What we want to do, however, is not to fit the largest possible model but to find the model which fits the data best, meaning it is optimal by some sort of information criterion, say AIC or BIC.
How many different models are there? $11^2$ models, as 11 variables could be either switched on or off. With 11 possible regressors this is a possible approach, as it delivers 121 different regressions, but just imagine you have 1,000 possible regressors.
So, while we go through the steps below, this is not a process recommended when you do have very large sets of regressors.
The way to organise this is, is as follows.
- Set a variable $k$ that determines how many regressors should be included.
- For every $k$ from 1 to 11 estimate a model for all possible combinations of $k$ regressors.
- Choose the best model from these (minimum RSS)
- Present the best models for all values of $k$
To do this effectively we require a function that operationalises step 2. as effectively as possible. Here we present functions basically as they were written by Jordan Crouser.
The function processSubset assumes that your dependent variable is saved in y and your matrix of explanatory variables is saved in x and then uses a list of variable names (feature_set) to run a regression which only includes the variables included in feature_set. It returns the estimated model and the residual sum of squares.
The function getBest takes as input the value for $k$. It also assumes that your dependent variable is saved in y and your matrix of explanatory variables is saved in x. It then creates all possible $k$ variable combinations, sends them to processSubset, collects the results and identifies which of these models has the smallest RSS. The function returns the output for that chosen model.
def processSubset(feature_set):
# Fit model on feature_set and calculate RSS
model = sm.OLS(y,sm.add_constant(x[list(feature_set)]))
regr = model.fit()
RSS = ((regr.fittedvalues - y) ** 2).sum()

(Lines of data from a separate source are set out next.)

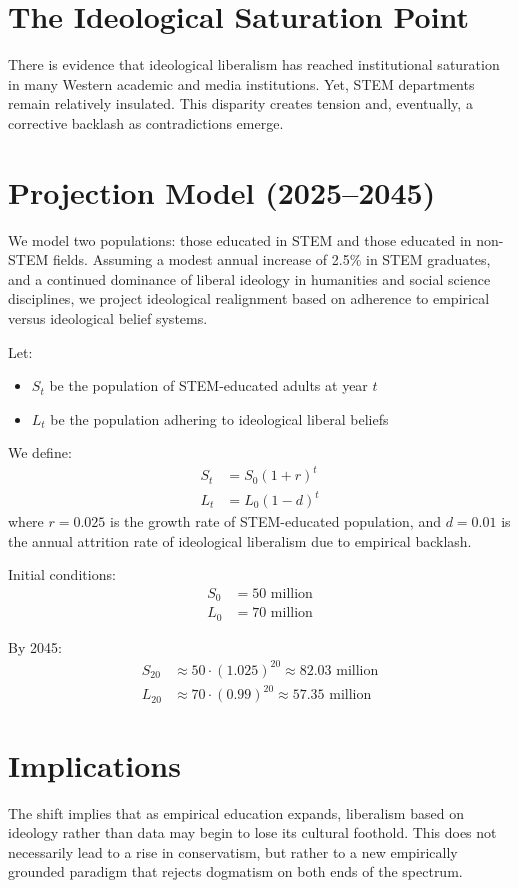 \documentclass[11pt]{article}
\begin{document}
\section{The Ideological Saturation Point}
There is evidence that ideological liberalism has reached institutional saturation in many Western academic and media institutions. Yet, STEM departments remain relatively insulated. This disparity creates tension and, eventually, a corrective backlash as contradictions emerge.

\section{Projection Model (2025--2045)}
We model two populations: those educated in STEM and those educated in non-STEM fields. Assuming a modest annual increase of 2.5\% in STEM graduates, and a continued dominance of liberal ideology in humanities and social science disciplines, we project ideological realignment based on adherence to empirical versus ideological belief systems.

Let:
\begin{itemize}
    \item $S_t$ be the population of STEM-educated adults at year $t$
    \item $L_t$ be the population adhering to ideological liberal beliefs
\end{itemize}

We define:
\begin{align*}
S_t &= S_0(1 + r)^t \\
L_t &= L_0(1 - d)^t
\end{align*}
where $r = 0.025$ is the growth rate of STEM-educated population, and $d = 0.01$ is the annual attrition rate of ideological liberalism due to empirical backlash.

Initial conditions:
\begin{align*}
S_0 &= 50 \text{ million} \\
L_0 &= 70 \text{ million}
\end{align*}

By 2045:
\begin{align*}
S_{20} &\approx 50 \cdot (1.025)^{20} \approx 82.03 \text{ million} \\
L_{20} &\approx 70 \cdot (0.99)^{20} \approx 57.35 \text{ million}
\end{align*}

\section{Implications}
The shift implies that as empirical education expands, liberalism based on ideology rather than data may begin to lose its cultural foothold. This does not necessarily lead to a rise in conservatism, but rather to a new empirically grounded paradigm that rejects dogmatism on both ends of the spectrum.
\end{document}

return {"model":regr, "RSS":RSS}
def getBest(k):
tic = time.time()
results = []
for combo in itertools.combinations(x.columns, k):
results.append(processSubset(combo))
# Wrap everything up in a nice dataframe
models = pd.DataFrame(results)
# Choose the model with the highest RSS
best_model = models.loc[models['RSS'].argmin()]
toc = time.time()
print("Processed", models.shape[0], "models on", k, "predictors in", (toc-tic), "seconds.")
# Return the best model, along with some other useful information about the model
return best_model
Explaining the Code¶
Defining functions¶
When you run the above lines, nothing actually happens in your code. All you have done is that you have given that collection of lines of code a new name (here processSunset and getBest). This means that in the following, when you call either of these, Python knows what combination of codes to run.
Selecting the right variables¶
In getBest the right variables are being selected. The command itertools.combinations(x.columns, k) creates all possible combinations of the variable names (in x.columns). The loop then loops through all these combinations. The currently selected list (combo) is then sent to the processSubset function in which the actuall model is estimated.
Adding a regression constant¶
The list of variables sent to the processSubset function (feature_set) is merely a list od variables. It does not contain a constant. However, we always wish to add a constant and sending feature_set through the sm.add_constant function will add a constant.
Use of .argmin¶
Inside the getBest function we had collected all possible models with combinations of $k$ variables in the object models. But we only wanted to keep information on that model that fit the data best (had the minimum RSS). The way to select that was as follows: We only want to use a particular instance of the models we saved and we will access it using models.loc[]. But how do we find the location of the model we want? We use the .argmin method applied to models['RSS'] which identifies the model which does have the smallest RSS. This leads to the line models.loc[models['RSS'].argmin()].
Adding Stopwatches¶
The combination of tic = time.time(), toc = time.time() and print("Elapsed time: ", (toc-tic), "seconds.") allows you to check how much time it took to get from tic to toc. In that way you can test how long it takes to process the code which is between tic and toc. This can be very useful when you develop code to understand how long it will take to run your code. Before actually running the code you will have to import the time library. We do this below before we actually call on any of that code.
¶
Given these functions are now available to us, we can write a loop that delivers the best model for any given value of k. We then save the respective model summary in the models_best object. To do that we require two more libraries. The itertools library as it allows us to use itertools.combinations in the getBet function. The time library as it allows us to basically run a few stopwatches to see how long the code takes.
import itertools
import time
models_best = pd.DataFrame(columns=["RSS", "model"])
tic = time.time()
for i in range(1,12):
models_best.loc[i] = getBest(i)
toc = time.time()
print("Total elapsed time:", (toc-tic), "seconds.")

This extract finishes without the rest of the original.